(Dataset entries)
+++++

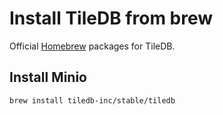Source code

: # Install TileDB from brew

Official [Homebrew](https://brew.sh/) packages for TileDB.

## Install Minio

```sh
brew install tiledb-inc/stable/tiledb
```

+++++

▶ **EXERCISE**: Each line of the data needs to be output exactly, with any image excluded.

▶ **RESULT OF THIS EXERCISE**:
Source code

: # Install TileDB from brew

Official [Homebrew](https://brew.sh/) packages for TileDB.

## Install Minio

```sh
brew install tiledb-inc/stable/tiledb
```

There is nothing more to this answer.